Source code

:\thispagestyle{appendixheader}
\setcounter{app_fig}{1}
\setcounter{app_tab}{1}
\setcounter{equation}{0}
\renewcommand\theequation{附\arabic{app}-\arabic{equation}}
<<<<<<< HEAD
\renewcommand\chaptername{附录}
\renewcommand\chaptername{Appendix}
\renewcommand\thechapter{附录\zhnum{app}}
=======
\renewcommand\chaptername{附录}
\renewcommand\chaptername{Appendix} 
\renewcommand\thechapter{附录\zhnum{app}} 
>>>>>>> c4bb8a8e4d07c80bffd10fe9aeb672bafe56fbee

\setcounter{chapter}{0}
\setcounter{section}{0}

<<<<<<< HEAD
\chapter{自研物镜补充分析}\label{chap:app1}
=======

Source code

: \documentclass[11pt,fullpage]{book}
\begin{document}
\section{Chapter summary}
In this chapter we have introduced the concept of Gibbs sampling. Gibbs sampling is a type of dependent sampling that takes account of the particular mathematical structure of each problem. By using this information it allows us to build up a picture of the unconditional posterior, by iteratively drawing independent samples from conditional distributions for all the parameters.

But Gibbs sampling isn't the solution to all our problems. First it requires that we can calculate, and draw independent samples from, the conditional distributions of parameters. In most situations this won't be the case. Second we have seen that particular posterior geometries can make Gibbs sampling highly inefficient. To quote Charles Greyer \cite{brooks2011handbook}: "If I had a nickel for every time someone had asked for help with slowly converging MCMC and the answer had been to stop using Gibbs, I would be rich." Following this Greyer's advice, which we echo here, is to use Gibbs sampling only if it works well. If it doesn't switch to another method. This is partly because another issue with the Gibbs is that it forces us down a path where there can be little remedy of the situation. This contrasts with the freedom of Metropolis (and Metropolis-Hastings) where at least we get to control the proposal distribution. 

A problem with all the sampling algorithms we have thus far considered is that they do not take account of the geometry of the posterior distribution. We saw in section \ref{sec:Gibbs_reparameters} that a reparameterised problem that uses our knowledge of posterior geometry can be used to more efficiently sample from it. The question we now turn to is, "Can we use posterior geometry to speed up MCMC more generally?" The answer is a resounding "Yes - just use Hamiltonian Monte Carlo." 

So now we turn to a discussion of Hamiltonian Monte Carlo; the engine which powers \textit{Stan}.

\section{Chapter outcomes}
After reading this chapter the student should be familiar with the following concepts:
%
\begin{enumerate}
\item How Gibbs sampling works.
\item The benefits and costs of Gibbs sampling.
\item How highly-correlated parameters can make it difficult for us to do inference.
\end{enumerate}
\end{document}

*****

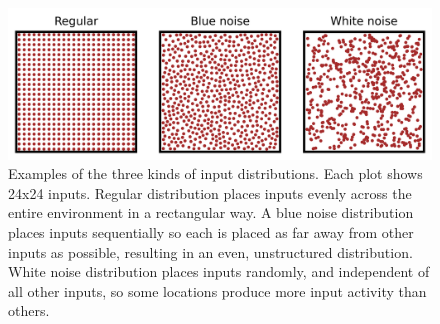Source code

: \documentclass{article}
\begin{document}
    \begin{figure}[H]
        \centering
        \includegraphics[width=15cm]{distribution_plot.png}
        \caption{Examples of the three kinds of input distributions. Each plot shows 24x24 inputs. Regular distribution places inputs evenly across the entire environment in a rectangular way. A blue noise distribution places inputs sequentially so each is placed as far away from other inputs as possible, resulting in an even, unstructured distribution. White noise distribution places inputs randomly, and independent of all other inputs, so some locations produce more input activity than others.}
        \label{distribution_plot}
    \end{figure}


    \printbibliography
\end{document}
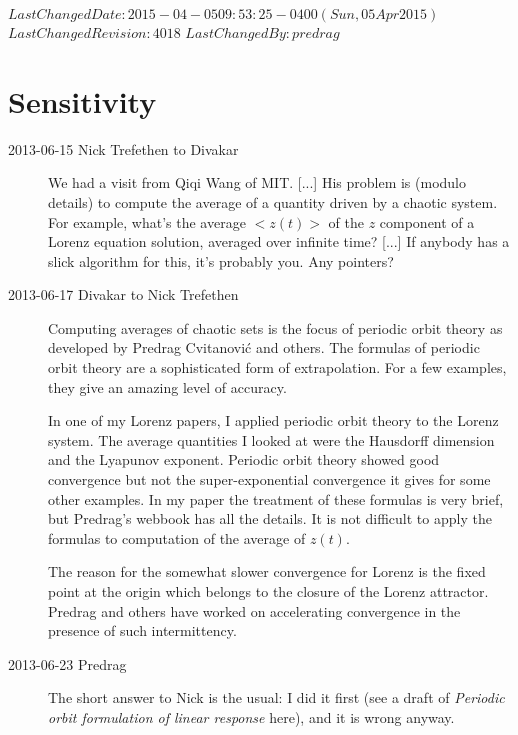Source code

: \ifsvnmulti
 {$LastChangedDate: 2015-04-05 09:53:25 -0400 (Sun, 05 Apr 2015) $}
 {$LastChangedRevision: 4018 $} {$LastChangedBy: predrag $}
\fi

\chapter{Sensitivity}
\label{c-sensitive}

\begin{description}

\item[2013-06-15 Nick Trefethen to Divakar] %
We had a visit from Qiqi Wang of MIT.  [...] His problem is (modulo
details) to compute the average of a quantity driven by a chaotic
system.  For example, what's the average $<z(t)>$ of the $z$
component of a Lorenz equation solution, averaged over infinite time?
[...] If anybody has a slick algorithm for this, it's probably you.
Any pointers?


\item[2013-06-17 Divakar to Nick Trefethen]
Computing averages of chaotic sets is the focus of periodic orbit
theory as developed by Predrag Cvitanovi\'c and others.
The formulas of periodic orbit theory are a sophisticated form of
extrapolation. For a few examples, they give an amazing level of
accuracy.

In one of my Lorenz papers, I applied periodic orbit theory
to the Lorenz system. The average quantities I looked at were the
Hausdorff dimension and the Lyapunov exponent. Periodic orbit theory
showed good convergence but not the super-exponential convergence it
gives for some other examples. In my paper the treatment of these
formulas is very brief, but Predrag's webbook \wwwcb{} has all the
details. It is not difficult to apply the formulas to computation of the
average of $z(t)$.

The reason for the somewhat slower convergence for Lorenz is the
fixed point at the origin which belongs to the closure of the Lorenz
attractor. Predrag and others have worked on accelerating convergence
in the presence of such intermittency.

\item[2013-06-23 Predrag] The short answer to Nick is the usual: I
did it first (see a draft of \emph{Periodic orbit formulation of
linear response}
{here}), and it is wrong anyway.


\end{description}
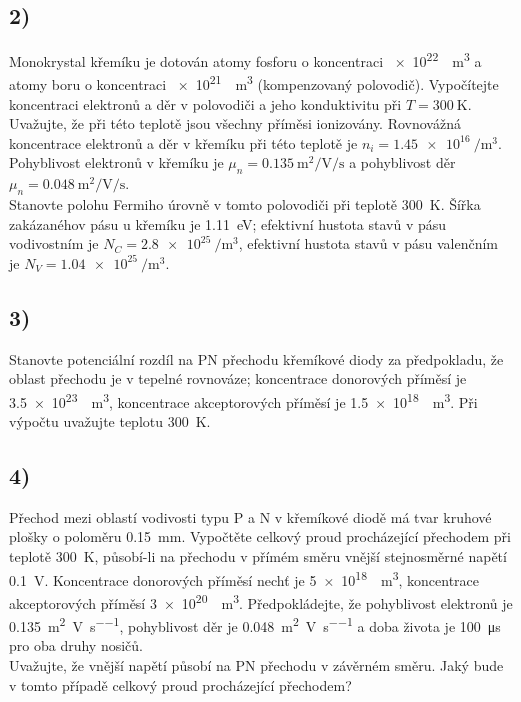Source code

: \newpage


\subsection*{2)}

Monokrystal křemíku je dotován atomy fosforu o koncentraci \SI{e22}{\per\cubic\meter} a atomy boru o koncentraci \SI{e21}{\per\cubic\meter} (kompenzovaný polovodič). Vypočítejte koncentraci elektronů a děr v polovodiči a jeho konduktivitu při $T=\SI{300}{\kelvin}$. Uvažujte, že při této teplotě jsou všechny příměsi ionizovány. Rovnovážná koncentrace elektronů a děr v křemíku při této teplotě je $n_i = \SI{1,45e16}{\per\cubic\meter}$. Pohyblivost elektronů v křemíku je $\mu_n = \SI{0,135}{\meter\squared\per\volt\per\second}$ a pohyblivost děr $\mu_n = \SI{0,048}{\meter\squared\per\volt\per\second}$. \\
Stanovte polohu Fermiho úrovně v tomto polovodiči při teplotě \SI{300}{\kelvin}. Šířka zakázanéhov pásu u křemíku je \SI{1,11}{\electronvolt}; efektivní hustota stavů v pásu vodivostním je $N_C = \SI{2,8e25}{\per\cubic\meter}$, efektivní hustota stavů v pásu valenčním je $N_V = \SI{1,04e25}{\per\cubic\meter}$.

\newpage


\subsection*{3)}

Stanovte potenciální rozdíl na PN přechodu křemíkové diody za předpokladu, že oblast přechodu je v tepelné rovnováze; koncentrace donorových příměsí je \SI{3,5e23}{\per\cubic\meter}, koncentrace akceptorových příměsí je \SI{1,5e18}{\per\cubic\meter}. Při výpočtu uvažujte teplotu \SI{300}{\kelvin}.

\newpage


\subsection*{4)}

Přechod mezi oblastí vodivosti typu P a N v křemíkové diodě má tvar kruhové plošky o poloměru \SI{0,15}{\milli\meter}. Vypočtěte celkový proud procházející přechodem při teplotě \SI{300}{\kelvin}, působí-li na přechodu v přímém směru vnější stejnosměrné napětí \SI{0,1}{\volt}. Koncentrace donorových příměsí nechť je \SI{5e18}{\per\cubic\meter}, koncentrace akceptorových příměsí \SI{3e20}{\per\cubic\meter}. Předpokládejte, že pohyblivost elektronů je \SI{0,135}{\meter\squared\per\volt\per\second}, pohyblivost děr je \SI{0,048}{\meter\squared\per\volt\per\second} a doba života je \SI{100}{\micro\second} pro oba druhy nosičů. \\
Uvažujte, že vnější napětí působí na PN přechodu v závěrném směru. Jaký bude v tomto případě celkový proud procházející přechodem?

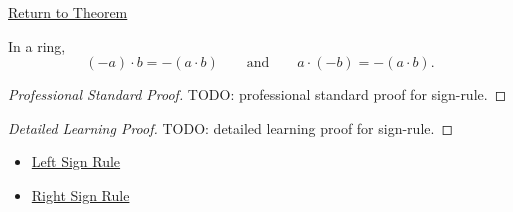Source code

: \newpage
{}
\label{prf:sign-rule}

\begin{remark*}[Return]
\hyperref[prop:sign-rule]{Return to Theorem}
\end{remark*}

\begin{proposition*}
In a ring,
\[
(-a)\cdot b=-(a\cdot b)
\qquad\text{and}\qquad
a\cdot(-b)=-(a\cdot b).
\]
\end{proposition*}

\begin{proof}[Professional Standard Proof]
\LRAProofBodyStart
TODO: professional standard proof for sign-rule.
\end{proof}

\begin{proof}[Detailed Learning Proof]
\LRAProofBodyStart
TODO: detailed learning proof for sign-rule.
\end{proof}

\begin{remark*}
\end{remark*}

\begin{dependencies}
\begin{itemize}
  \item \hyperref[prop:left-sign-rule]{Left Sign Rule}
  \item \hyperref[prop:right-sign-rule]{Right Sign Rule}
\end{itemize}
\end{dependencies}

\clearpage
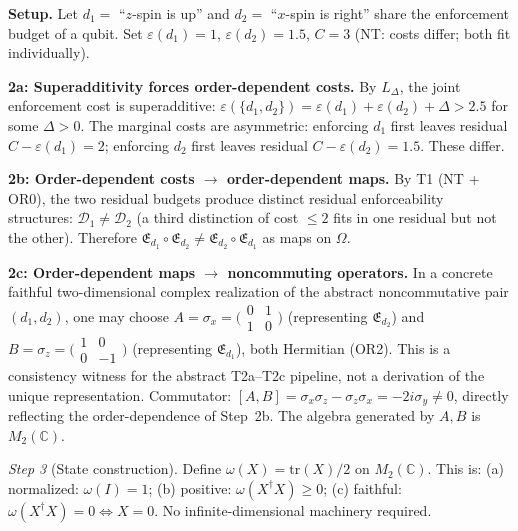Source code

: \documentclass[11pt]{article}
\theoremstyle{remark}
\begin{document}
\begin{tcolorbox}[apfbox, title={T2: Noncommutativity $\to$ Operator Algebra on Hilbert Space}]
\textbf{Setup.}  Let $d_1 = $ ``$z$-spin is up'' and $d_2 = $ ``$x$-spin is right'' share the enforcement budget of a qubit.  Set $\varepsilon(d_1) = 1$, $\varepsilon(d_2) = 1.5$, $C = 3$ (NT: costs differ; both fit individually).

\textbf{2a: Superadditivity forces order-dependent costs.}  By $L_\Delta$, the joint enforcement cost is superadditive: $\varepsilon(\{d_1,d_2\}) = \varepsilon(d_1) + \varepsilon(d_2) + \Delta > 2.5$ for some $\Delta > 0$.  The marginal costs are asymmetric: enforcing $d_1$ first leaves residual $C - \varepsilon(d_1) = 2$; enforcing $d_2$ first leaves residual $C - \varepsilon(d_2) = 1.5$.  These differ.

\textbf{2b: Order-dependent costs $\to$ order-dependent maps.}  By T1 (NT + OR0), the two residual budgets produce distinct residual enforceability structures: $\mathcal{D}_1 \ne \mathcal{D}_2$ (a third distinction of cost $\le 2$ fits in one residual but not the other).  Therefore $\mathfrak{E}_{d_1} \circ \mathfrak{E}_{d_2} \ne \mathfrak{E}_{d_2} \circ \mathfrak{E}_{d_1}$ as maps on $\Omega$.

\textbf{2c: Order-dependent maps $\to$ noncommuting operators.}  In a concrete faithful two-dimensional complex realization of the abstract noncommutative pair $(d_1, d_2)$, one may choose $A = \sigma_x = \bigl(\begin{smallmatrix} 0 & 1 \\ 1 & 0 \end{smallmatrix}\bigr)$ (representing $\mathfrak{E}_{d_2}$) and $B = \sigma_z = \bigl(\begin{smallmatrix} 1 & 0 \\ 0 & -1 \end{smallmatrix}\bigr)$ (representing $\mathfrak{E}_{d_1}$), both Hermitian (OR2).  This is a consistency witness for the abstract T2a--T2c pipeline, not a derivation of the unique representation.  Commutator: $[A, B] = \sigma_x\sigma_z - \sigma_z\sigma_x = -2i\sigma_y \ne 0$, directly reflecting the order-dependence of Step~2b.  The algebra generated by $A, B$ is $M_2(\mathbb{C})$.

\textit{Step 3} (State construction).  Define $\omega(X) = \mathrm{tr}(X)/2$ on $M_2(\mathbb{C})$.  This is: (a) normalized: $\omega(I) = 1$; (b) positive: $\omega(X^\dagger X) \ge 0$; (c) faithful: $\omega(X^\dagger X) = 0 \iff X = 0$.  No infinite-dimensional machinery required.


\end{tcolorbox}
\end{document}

*****

All lines above from the one containing "Any pointers?" to the one containing "gives for some" must be repeated exactly, both lines included, and no others.

[EXPECTED ANSWER]
Any pointers?


\item[2013-06-17 Divakar to Nick Trefethen]
Computing averages of chaotic sets is the focus of periodic orbit
theory as developed by Predrag Cvitanovi\'c and others.
The formulas of periodic orbit theory are a sophisticated form of
extrapolation. For a few examples, they give an amazing level of
accuracy.

In one of my Lorenz papers, I applied periodic orbit theory
to the Lorenz system. The average quantities I looked at were the
Hausdorff dimension and the Lyapunov exponent. Periodic orbit theory
showed good convergence but not the super-exponential convergence it
gives for some other examples. In my paper the treatment of these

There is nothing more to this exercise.